Bu noktada konuya atfen şu hususları ifade etmekte fayda vardır: Evvela, Türkiye Cumhuriyeti ana kara ülkesidir. Oysa Kıbrıs bir adadır ve yarı kapalı bölge olarak geçen Doğu Akdeniz’de bulunmaktadır. İlaveten, Türkiye Birleşmiş Milletler Deniz Hukuku Sözleşmesi’ne (BMDHS) taraf değildir. Oysa GKRY taraftır. Bunun böyle olması, Türkiye’nin uluslararası hukuk teamülleri dışında hareket ettiği manasında değildir. Bilakis Türkiye Cumhuriyeti uluslararası deniz hukuku sözleşmesinde öngören hükümlere uygun hareket etmektedir. Bugün,Türkiye’nin kıta sahanlığı, GKRY’nin çizip parsellere ayırdığı 4,5,6,7 ve1 bölgelerini ihlal eder konumdadır. Keza GKRY, BMDHS’nde dahi öngörülen işbirliğinde bulunma yükümlülüğünü de ihlal etmektedir. Nitekim sorun egemenlik sahasına giren yetkilerin ihlalinden kaynaklanmaktadır.
Oysa, BMDHS’i 76’ıncı maddesi kıta sahanlığı konusuna açıklık getirmiştir. Buna göre sahildar bir devletin kıt’a sahanlığı, karasularının ötesinde kıt’a kenarının ötesinde kıt’a kenarının dış eşiğine kadar veya bu eşik daha az bir mesafede ise, karasularının ölçülmeye başlandığı esas hatlardan itibaren 200 deniz mili mesafeye olan kısımda , bu devletin kara ülkesinin doğal uzantısının bütünündeki denizaltı alanlarının deniz yatağı ve toprak altlarını içerir denilmektedir.
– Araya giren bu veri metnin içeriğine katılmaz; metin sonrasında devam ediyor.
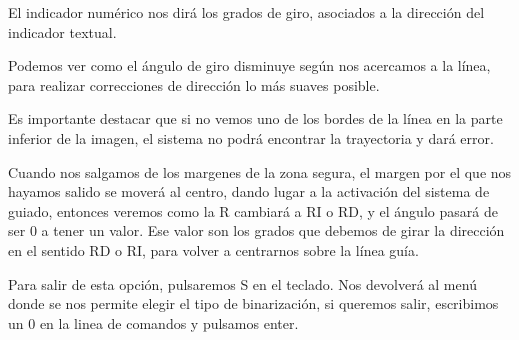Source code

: El indicador numérico nos dirá los grados de giro, asociados a la dirección del indicador textual.

Podemos ver como el ángulo de giro disminuye según nos acercamos a la línea, para realizar correcciones de dirección lo más suaves posible.

Es importante destacar que si no vemos uno de los bordes de la línea en la parte inferior de la imagen, el sistema no podrá encontrar la trayectoria y dará error.

Cuando nos salgamos de los margenes de la zona segura, el margen por el que nos hayamos salido se moverá al centro, dando lugar a la activación del sistema de guiado, entonces veremos como la R cambiará a RI o RD, y el ángulo pasará de ser 0 a tener un valor. Ese valor son los grados que debemos de girar la dirección en el sentido RD o RI, para volver a centrarnos sobre la línea guía.

Para salir de esta opción, pulsaremos S en el teclado. Nos devolverá al menú donde se nos permite elegir el tipo de binarización, si queremos salir, escribimos un 0 en la linea de comandos y pulsamos enter.



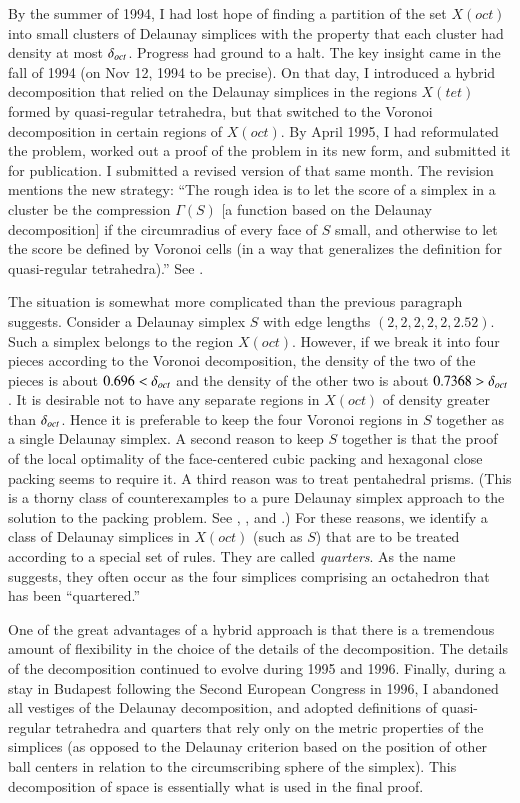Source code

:By the summer of 1994, I had lost hope of finding a partition of
the set $X(oct)$ into small clusters of Delaunay simplices with
the property that each cluster had density at most $\delta_{oct}$.
Progress had ground to a halt.   The key insight came in the fall
of 1994 (on Nov 12, 1994 to be precise). On that day, I introduced
a hybrid decomposition that relied on the Delaunay simplices in
the regions $X(tet)$ formed by quasi-regular tetrahedra, but that
switched to the Voronoi decomposition in certain regions of
$X(oct)$. By April 1995, I had reformulated the problem, worked
out a proof of the problem \cite{part2} in its new form, and
submitted it for publication. I submitted a revised version of
\cite{part1} that same month.  The revision mentions the new
strategy: ``The rough idea is to let the score of a simplex in a
cluster be the compression $\Gamma(S)$ [a function based on the
Delaunay decomposition] if the circumradius of every face of $S$
small, and otherwise to let the score be defined by Voronoi cells
(in a way that generalizes the definition for quasi-regular
tetrahedra).'' See \cite[p.6]{part1}.

The situation is somewhat more complicated than the previous
paragraph suggests. Consider a Delaunay simplex $S$ with edge
lengths $(2,2,2,2,2,2.52)$. Such a simplex belongs to the region
$X(oct)$. However, if we break it into four pieces according to
the Voronoi decomposition, the density of the two of the pieces is
about $0.696<\delta_{oct}$ and the density of the other two is about
$0.7368>\delta_{oct}$. It is desirable not to have any separate regions
in $X(oct)$ of density greater than $\delta_{oct}$.  Hence it is
preferable to keep the four Voronoi regions in $S$ together as a
single Delaunay simplex.  A second reason to keep $S$ together is
that the proof of the local optimality of the face-centered cubic
packing and hexagonal close packing seems to require it.  A third
reason was to treat pentahedral prisms.  (This is a thorny class
of counterexamples to a pure Delaunay simplex approach to the
solution to the packing problem.  See \cite{spp}, \cite{remarks},
and \cite{Fer97}.)  For these reasons, we identify a class of
Delaunay simplices in $X(oct)$ (such as $S$) that are to be
treated according to a special set of rules. They are called {\it
quarters}.  As the name suggests, they often occur as the four
simplices comprising an octahedron that has been ``quartered.''

One of the great advantages of a hybrid approach is that there is
a tremendous amount of flexibility in the choice of the details of
the decomposition.  The details of the decomposition continued to
evolve during 1995 and 1996.  Finally, during a stay in Budapest
following the Second European Congress in 1996, I abandoned all
vestiges of the Delaunay decomposition, and adopted definitions of
quasi-regular tetrahedra and quarters that rely only on the metric
properties of the simplices (as opposed to the Delaunay criterion
based on the position of other ball centers in relation to the
circumscribing sphere of the simplex).  This decomposition of
space is essentially what is used in the final proof.

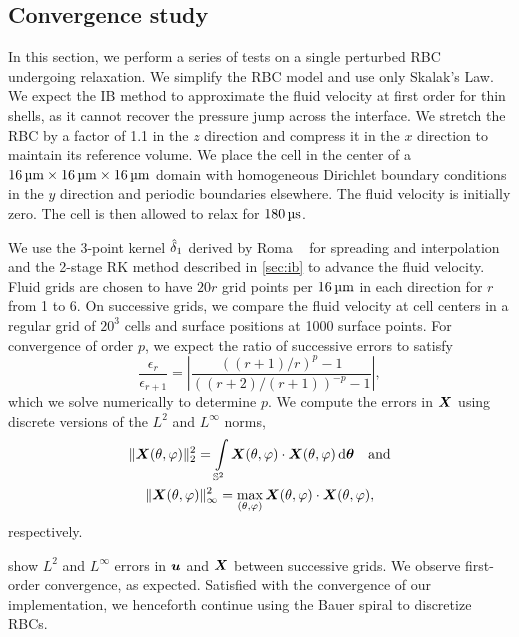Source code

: \subsection{Convergence study}\label{sec:convergence}

In this section, we perform a series of tests on a single perturbed RBC undergoing relaxation. We simplify the RBC
model and use only Skalak's Law. We expect the IB method to approximate the fluid velocity at first order for thin
shells, as it cannot recover the pressure jump across the interface. We stretch the RBC by a factor of 1.1 in the
$z$ direction and compress it in the $x$ direction to maintain its reference volume. We place the cell in the
center of a $16\um\times16\um\times16\um$ domain with homogeneous Dirichlet boundary conditions in the $y$
direction and periodic boundaries elsewhere. The fluid velocity is initially zero. The cell is then allowed to
relax for $180\us$.

We use the 3-point kernel $\hat{\delta}_1$ derived by Roma ~\cite{Roma:1999tx} for spreading and
interpolation and the 2-stage RK method described in \cref{sec:ib} to advance the fluid velocity. Fluid grids are
chosen to have $20r$ grid points per $16\um$ in each direction for $r$ from 1 to 6. On successive grids, we
compare the fluid velocity at cell centers in a regular grid of $20^3$ cells and surface positions at 1000 surface
points. For convergence of order $p$, we expect the ratio of successive errors to satisfy
\begin{equation}
    \frac{\epsilon_r}{\epsilon_{r+1}} = \left|\frac{{((r+1)/r)}^p-1}{{((r+2)/(r+1))}^{-p}-1}\right|,
\end{equation}
which we solve numerically to determine $p$. We compute the errors in $\boldsymbol{X}$ using discrete versions of the $L^2$
and $L^\infty$ norms,
\begin{gather}
    \|\X(\theta, \varphi)\|_2^2 =
    \int\limits_{\sphere} \X(\theta, \varphi)\cdot\X(\theta, \varphi) \d\qs \quad\text{and} \\
    \|\X(\theta, \varphi)\|_\infty^2 =
    \max_{(\theta, \varphi)} \X(\theta, \varphi)\cdot\X(\theta, \varphi),
\end{gather}
respectively.

 show $L^2$ and $L^\infty$ errors in $\boldsymbol{u}$ and $\boldsymbol{X}$ between successive grids.
We observe first-order convergence, as expected. Satisfied with the convergence of our implementation, we
henceforth continue using the Bauer spiral to discretize RBCs.

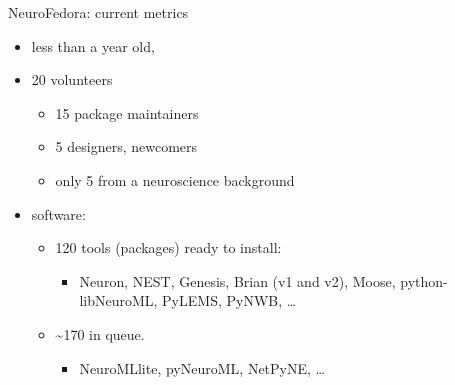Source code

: \begin{frame}[c]{NeuroFedora: current metrics}
  \begin{itemize}
    \item \alert{less than a year old\footnotemark[8],}
      \pause{}
    \item \textcolor{FirstGreen}{20 volunteers}
      \begin{itemize}
        \item 15 package maintainers
        \item 5 designers, newcomers
        \item only 5 from a neuroscience background
      \end{itemize}
      \pause{}
    \item \textcolor{FriendsMagenta}{software:}
      \begin{itemize}
        \item 120 tools (packages) ready to install\footnotemark[9]:
          \begin{itemize}
            \item Neuron, NEST, Genesis, Brian (v1 and v2), Moose, python-libNeuroML, PyLEMS, PyNWB, \ldots
          \end{itemize}
        \item \textasciitilde{}170 in queue\footnotemark[10].
          \begin{itemize}
            \item NeuroMLlite, pyNeuroML, NetPyNE, \ldots
          \end{itemize}
      \end{itemize}
  \end{itemize}
\end{frame}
Kısaca, Kıta sahanlığı bir ülkenin kıyı devletinin kara ülkesinin deniz altında devam eden doğal uzantısına verilen isimdir. Hukuki olarak karasularının dış sınırından başlayarak belirli bir uzaklığı ve derinliğe kadar giden deniz tabanı ve toprak altını ifade etmektedir. Kıta sahanlığı BMDHS’inde 76.maddede bir devlete 200 mile kadar hak vermekte ve hatta kıta kenarının uç noktasının 350 mile kadar kullanabileceğini belirtmektedir. Bunun usul ve esasları sözleşme içerisinde belirtilmiştir. Ancak şunu da ifade etmekte fayda vardır ki kıta sahanlığı ilanı konusunda uluslararası hukukta “ab initio ve ipso facto” ilkesini kabul etmiştir. Yani kıta sahanlığı bulunan sahildar devletin bunu ilan etme ilkesi yoktur. Bu en doğal hak olarak tanınmıştır. Bu durumda anlaşmazlık olması dahilinde izlenecek yol ihtilaf yaşananlar arasında müzakereler ile işbirliğine varılması yada uluslar arası adalet divanı veya tahkim’e başvurma yoludur. Fakat BMDHS’inde de belirtildiği üzere yarı kapalı deniz alanına hakim olan bölgelerde örneğin Doğu Akdeniz gibi yerlerde çakışmaların yaşanması halinde işbirliği ile sorunun çözümlenmesine vurgu yapmaktadır. Bunların ötesinde hakkaniyet esasları çerçevesinde sorunsalın çözülmesi önem arz etmektedir.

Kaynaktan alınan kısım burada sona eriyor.